THE INPUT:

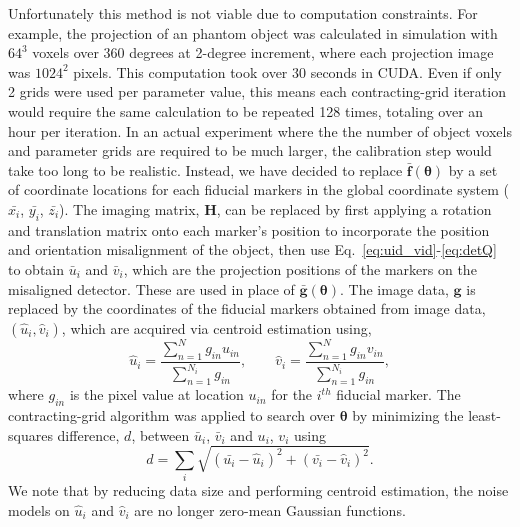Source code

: Unfortunately this method is not viable due to computation constraints.  For example, the projection of an phantom object was calculated in simulation with $64^3$ voxels over 360 degrees at 2-degree increment, where each projection image was $1024^2$ pixels.  This computation took over 30 seconds in CUDA.  Even if only 2 grids were used per parameter value, this means each contracting-grid iteration would require the same calculation to be repeated 128 times, totaling over an hour per iteration.  In an actual experiment where the the number of object voxels and parameter grids are required to be much larger, the calibration step would take too long to be realistic.  Instead, we have decided to replace $\mathrm{\mathbf{\bar{f}}}( \boldsymbol{\theta})$ by a set of coordinate locations for each fiducial markers in the global coordinate system ($\bar{x_i}$, $\bar{y_i}$, $\bar{z_i}$).  The imaging matrix, $\mathrm{\mathbf{H}}$, can be replaced by first applying a rotation and translation matrix onto each marker's position to incorporate the position and orientation misalignment of the object, then use Eq.~\ref{eq:uid_vid}-\ref{eq:detQ} to obtain $\bar{u}_i$ and $\bar{v}_i$, which are the projection positions of the markers on the misaligned detector.  These are used in place of $\mathrm{\mathbf{\bar{g}}}( \boldsymbol{\theta})$.  The image data, $\mathrm{\mathbf{g}}$ is replaced by the coordinates of the fiducial markers obtained from image data, $(\hat{u}_i, \hat{v}_i)$, which are acquired via centroid estimation using,
%
\begin{equation}
\hat{u}_i = \frac{\sum\limits_{n = 1}^{N} g_{in} u_{in}}{\sum\limits_{n = 1}^{N_i} g_{in}}, \qquad
\hat{v}_i = \frac{\sum\limits_{n = 1}^{N} g_{in} v_{in}}{\sum\limits_{n = 1}^{N_i} g_{in}},
\end{equation}
\label{eq:centroid_estimation}
%
where $g_{in}$ is the pixel value at location $u_{in}$ for the $i^{th}$ fiducial marker.  The contracting-grid algorithm was applied to search over $\boldsymbol{\theta}$ by minimizing the least-squares difference, $d$, between $\bar{u}_i$, $\bar{v}_i$ and $u_i$, $v_i$ using
%
\begin{equation}
d = \sum\limits_i \sqrt{ ( \bar{u_i} - \hat{u}_i )^2 + ( \bar{v_i} - \hat{v}_i)^2 }.
\end{equation}
%
We note that by reducing data size and performing centroid estimation, the noise models on $\hat{u}_i$ and $\hat{v}_i$ are no longer zero-mean Gaussian functions.

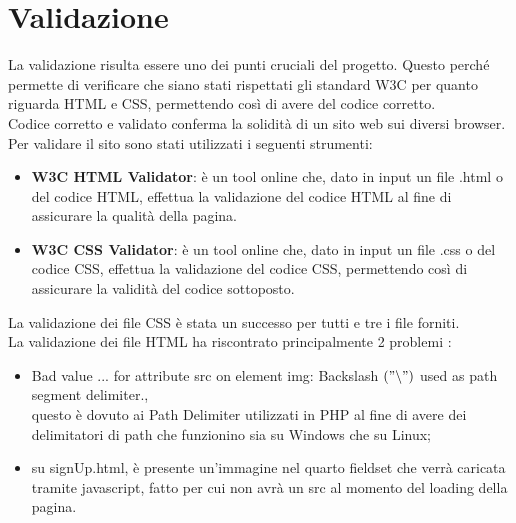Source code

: \section{Validazione}
La validazione risulta essere uno dei punti cruciali del progetto. Questo perché permette di verificare che siano stati rispettati gli standard W3C per quanto riguarda HTML e CSS, permettendo così di avere del codice corretto.\\
Codice corretto e validato conferma la solidità di un sito web sui diversi browser. \\
Per validare il sito sono stati utilizzati i seguenti strumenti:
\begin{itemize}
	\item \textbf{W3C HTML Validator}: è un tool online che, dato in input un file .html o del codice HTML, effettua la validazione del codice HTML al fine di assicurare la qualità della pagina.
	\item \textbf{W3C CSS Validator}: è un tool online che, dato in input un file .css o del codice CSS, effettua la validazione del codice CSS, permettendo così di assicurare la validità del codice sottoposto.
\end{itemize}

La validazione dei file CSS è stata un successo per tutti e tre i file forniti. \\
La validazione dei file HTML ha riscontrato principalmente 2 problemi :
\begin{itemize}
  \item Bad value ... for attribute src on element img: Backslash $("\backslash")$ used as path segment delimiter., \\ questo è dovuto ai Path Delimiter utilizzati in PHP al fine di avere dei delimitatori di path che funzionino sia su Windows che su Linux;
  \item su signUp.html, è presente un'immagine nel quarto fieldset che verrà caricata tramite javascript, fatto per cui non avrà un src al momento del loading della pagina.
\end{itemize}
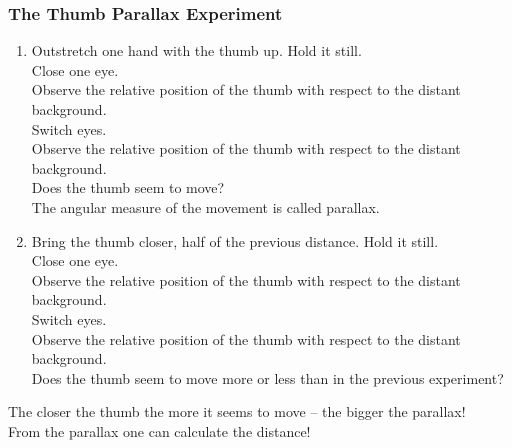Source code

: \documentclass[aspectratio=169,xcolor=pdftex,dvipsnames]{beamer} %
\begin{document}
\begin{frame}
\frametitle{The Thumb Parallax Experiment}

\begin{enumerate}
\item
Outstretch one hand with the thumb up. Hold it still.\\
Close one eye.\\
Observe the relative position of the thumb with respect to the distant background.\\
Switch eyes.\\
Observe the relative position of the thumb with respect to the distant background.\\
Does the thumb seem to move?\\
The angular measure of the movement is called parallax.
\item
Bring the thumb closer, half of the previous distance. Hold it still.\\
Close one eye.\\
Observe the relative position of the thumb with respect to the distant background.\\
Switch eyes.\\
Observe the relative position of the thumb with respect to the distant background.\\
Does the thumb seem to move more or less than in the previous experiment?
\end{enumerate}

The closer the thumb the more it seems to move -- the bigger the parallax!\\ 
From the parallax one can calculate the distance!

\end{frame}
\end{document}

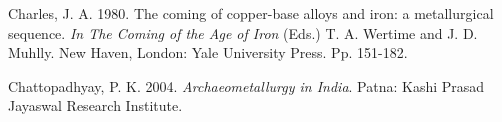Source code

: \begin{thebibliography}{99}
 Charles, J. A. 1980. The coming of copper-base alloys and iron: a metallurgical sequence. \textit{In The Coming of the Age of Iron} (Eds.) T. A. Wertime and J. D. Muhlly. New Haven, London: Yale University Press. Pp. 151­-182. 

 Chattopadhyay, P. K. 2004. \textit{Archaeometallurgy in India}. Patna: Kashi Prasad Jayaswal Research Institute.



\end{thebibliography}


\label{endchapter8}
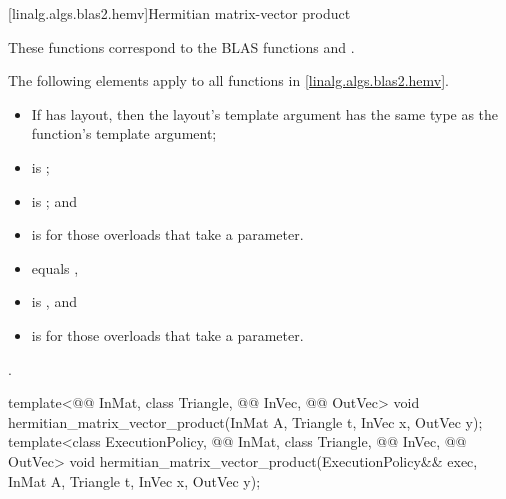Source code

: [linalg.algs.blas2.hemv]{Hermitian matrix-vector product}

\pnum
\begin{note}
These functions correspond to the BLAS functions
 and \supercite{blas2}.
\end{note}

\pnum
The following elements apply to all functions in \ref{linalg.algs.blas2.hemv}.

\pnum
\mandates
\begin{itemize}
\item
If  has  layout,
then the layout's  template argument
has the same type as the function's  template argument;
\item
{}
is ;
\item
{}
is ; and
\item
{}
is  for those overloads that take a  parameter.
\end{itemize}

\pnum
\expects
\begin{itemize}
\item
{} equals ,
\item
{} is , and
\item
{} is  for those overloads that take a  parameter.
\end{itemize}

\pnum
\complexity
{}.

\begin{itemdecl}
template<@@ InMat, class Triangle, @@ InVec, @@ OutVec>
  void hermitian_matrix_vector_product(InMat A, Triangle t, InVec x, OutVec y);
template<class ExecutionPolicy,
         @@ InMat, class Triangle, @@ InVec, @@ OutVec>
  void hermitian_matrix_vector_product(ExecutionPolicy&& exec,
                                       InMat A, Triangle t, InVec x, OutVec y);
\end{itemdecl}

ASSIGNMENT:
Show every line from the entries above in which the word "distance" appears.

OUTPUT FOR THIS TASK:
Bring the thumb closer, half of the previous distance. Hold it still.\\
From the parallax one can calculate the distance!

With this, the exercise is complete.